Sin embargo, el instituto comenzó a tener problemas financieros y buscaron otros promotores. Se incorporó la Corporación Haloid, que después se convirtió en Xerox; en 1958 lanzó al mercado la primera fotocopiadora comercial, denominada 914.

Carlson murió en 1968, diez años después, tras disfrutar de ganancias económicas que lo convirtieron en multimillonario. No contento con la gran aportación que su invento significó para el mundo, destinó gran parte de esa fortuna a obras filantrópicas.

Su generosidad incluyó la creación de un fondo millonario para apoyar a seis universidades de los Estados Unidos con becas, laboratorios, centros de investigación y tecnología de punta para estimular la creatividad de los jóvenes estudiantes.
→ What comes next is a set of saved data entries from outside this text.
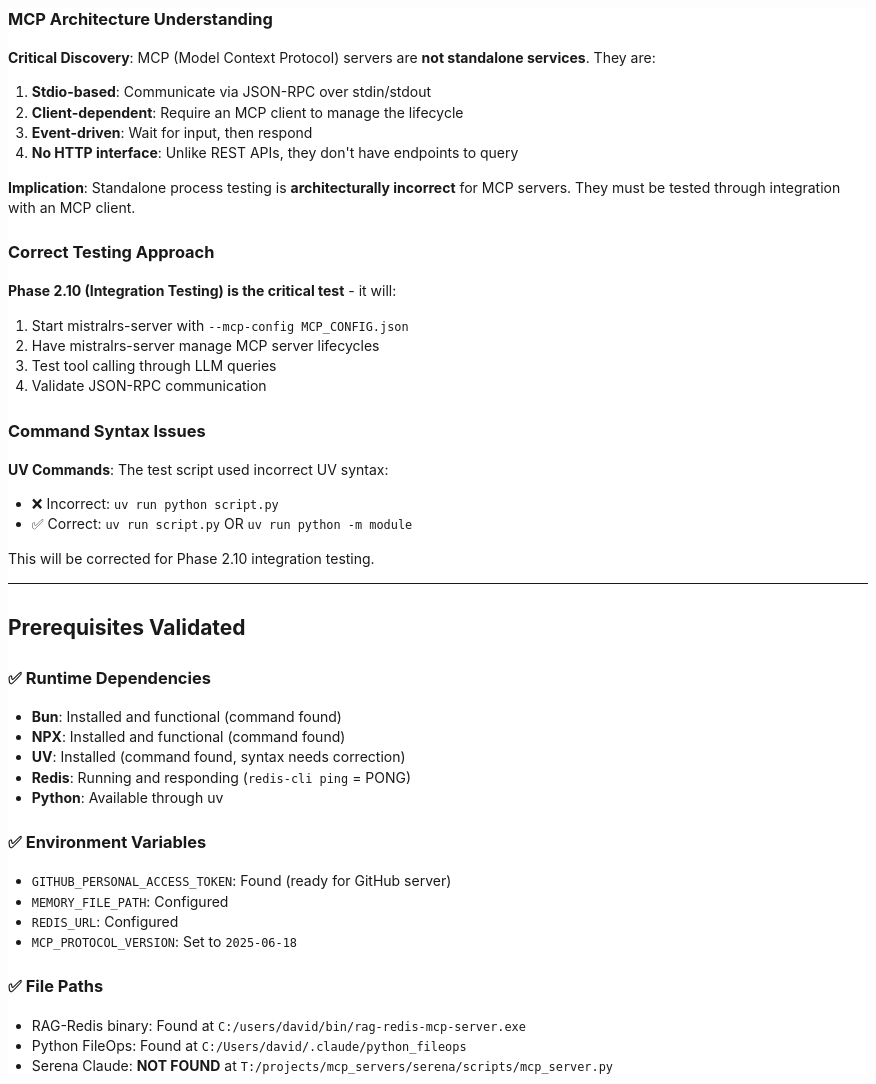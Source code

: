 ### MCP Architecture Understanding

**Critical Discovery**: MCP (Model Context Protocol) servers are **not standalone services**. They are:

1. **Stdio-based**: Communicate via JSON-RPC over stdin/stdout
1. **Client-dependent**: Require an MCP client to manage the lifecycle
1. **Event-driven**: Wait for input, then respond
1. **No HTTP interface**: Unlike REST APIs, they don't have endpoints to query

**Implication**: Standalone process testing is **architecturally incorrect** for MCP servers. They must be tested through integration with an MCP client.

### Correct Testing Approach

**Phase 2.10 (Integration Testing) is the critical test** - it will:

1. Start mistralrs-server with `--mcp-config MCP_CONFIG.json`
1. Have mistralrs-server manage MCP server lifecycles
1. Test tool calling through LLM queries
1. Validate JSON-RPC communication

### Command Syntax Issues

**UV Commands**: The test script used incorrect UV syntax:

- ❌ Incorrect: `uv run python script.py`
- ✅ Correct: `uv run script.py` OR `uv run python -m module`

This will be corrected for Phase 2.10 integration testing.

______________________________________________________________________

## Prerequisites Validated

### ✅ Runtime Dependencies

- **Bun**: Installed and functional (command found)
- **NPX**: Installed and functional (command found)
- **UV**: Installed (command found, syntax needs correction)
- **Redis**: Running and responding (`redis-cli ping` = PONG)
- **Python**: Available through uv

### ✅ Environment Variables

- `GITHUB_PERSONAL_ACCESS_TOKEN`: Found (ready for GitHub server)
- `MEMORY_FILE_PATH`: Configured
- `REDIS_URL`: Configured
- `MCP_PROTOCOL_VERSION`: Set to `2025-06-18`

### ✅ File Paths

- RAG-Redis binary: Found at `C:/users/david/bin/rag-redis-mcp-server.exe`
- Python FileOps: Found at `C:/Users/david/.claude/python_fileops`
- Serena Claude: **NOT FOUND** at `T:/projects/mcp_servers/serena/scripts/mcp_server.py`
Siempre conservó su humildad y prefería hacer sus donativos de manera discreta, huyendo de la celebridad.

La compañía Xerox entrega anualmente un premio dedicado a la memoria de Chester Carlson, a quien presente alguna innovación en la enseñanza de la ingeniería que contribuya significativamente a la profesión.

Como dato curioso, entre las grandes empresas que rechazaron el invento de la fotocopiadora de Carlson están IBM, General Electric y RCA.